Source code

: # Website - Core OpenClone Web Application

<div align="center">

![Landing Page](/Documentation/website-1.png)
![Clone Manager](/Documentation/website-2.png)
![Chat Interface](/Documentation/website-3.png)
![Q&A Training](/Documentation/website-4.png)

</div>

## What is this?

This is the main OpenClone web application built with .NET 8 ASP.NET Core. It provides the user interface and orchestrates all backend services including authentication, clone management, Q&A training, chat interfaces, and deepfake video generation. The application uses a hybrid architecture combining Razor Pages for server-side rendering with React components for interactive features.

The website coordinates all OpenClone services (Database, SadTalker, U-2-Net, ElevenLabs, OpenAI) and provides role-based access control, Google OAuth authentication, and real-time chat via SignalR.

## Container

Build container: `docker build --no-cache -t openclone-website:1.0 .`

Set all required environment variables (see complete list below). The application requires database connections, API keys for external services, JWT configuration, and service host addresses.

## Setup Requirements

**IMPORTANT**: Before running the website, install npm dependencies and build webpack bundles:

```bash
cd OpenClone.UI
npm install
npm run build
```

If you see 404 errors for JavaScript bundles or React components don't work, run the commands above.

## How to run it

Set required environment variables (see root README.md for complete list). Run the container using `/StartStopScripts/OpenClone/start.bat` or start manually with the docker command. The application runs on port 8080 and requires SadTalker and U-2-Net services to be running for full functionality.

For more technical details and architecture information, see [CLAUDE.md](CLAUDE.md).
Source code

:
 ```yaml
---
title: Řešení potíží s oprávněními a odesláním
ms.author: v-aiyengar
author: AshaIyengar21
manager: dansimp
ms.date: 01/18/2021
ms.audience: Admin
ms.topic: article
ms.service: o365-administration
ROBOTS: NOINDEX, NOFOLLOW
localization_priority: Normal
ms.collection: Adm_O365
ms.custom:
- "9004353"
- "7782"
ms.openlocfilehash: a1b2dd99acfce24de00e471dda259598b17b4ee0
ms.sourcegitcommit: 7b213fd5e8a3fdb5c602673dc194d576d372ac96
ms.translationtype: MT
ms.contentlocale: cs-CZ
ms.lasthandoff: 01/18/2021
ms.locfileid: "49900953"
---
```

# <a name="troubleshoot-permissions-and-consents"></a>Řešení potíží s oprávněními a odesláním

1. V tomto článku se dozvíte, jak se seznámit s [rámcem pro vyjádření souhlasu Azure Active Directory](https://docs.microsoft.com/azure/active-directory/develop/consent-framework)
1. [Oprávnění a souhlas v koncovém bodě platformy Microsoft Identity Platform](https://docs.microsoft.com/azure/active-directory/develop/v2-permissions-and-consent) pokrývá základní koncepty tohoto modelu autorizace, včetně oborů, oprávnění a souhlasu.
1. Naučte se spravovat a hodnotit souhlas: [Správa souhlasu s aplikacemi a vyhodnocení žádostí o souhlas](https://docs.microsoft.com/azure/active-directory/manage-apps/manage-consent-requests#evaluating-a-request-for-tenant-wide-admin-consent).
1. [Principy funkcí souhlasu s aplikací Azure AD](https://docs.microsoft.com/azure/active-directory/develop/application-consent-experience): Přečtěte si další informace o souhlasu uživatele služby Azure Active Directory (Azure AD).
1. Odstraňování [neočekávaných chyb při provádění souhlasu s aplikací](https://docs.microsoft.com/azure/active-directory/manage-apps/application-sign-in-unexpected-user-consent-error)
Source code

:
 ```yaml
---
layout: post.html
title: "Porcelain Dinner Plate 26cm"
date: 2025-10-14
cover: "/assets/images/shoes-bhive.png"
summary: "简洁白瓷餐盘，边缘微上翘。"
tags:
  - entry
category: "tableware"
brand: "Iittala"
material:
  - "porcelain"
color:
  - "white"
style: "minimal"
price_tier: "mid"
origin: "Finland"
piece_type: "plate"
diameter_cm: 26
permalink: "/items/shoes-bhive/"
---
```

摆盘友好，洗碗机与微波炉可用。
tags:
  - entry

▸ What to produce: In the reply, include exactly the lines from the beginning of the entries above through the line holding "build --no-cache -t", and nothing besides.

▸ Result:
Source code

: # Website - Core OpenClone Web Application

<div align="center">

![Landing Page](/Documentation/website-1.png)
![Clone Manager](/Documentation/website-2.png)
![Chat Interface](/Documentation/website-3.png)
![Q&A Training](/Documentation/website-4.png)

</div>

## What is this?

This is the main OpenClone web application built with .NET 8 ASP.NET Core. It provides the user interface and orchestrates all backend services including authentication, clone management, Q&A training, chat interfaces, and deepfake video generation. The application uses a hybrid architecture combining Razor Pages for server-side rendering with React components for interactive features.

The website coordinates all OpenClone services (Database, SadTalker, U-2-Net, ElevenLabs, OpenAI) and provides role-based access control, Google OAuth authentication, and real-time chat via SignalR.

## Container

Build container: `docker build --no-cache -t openclone-website:1.0 .`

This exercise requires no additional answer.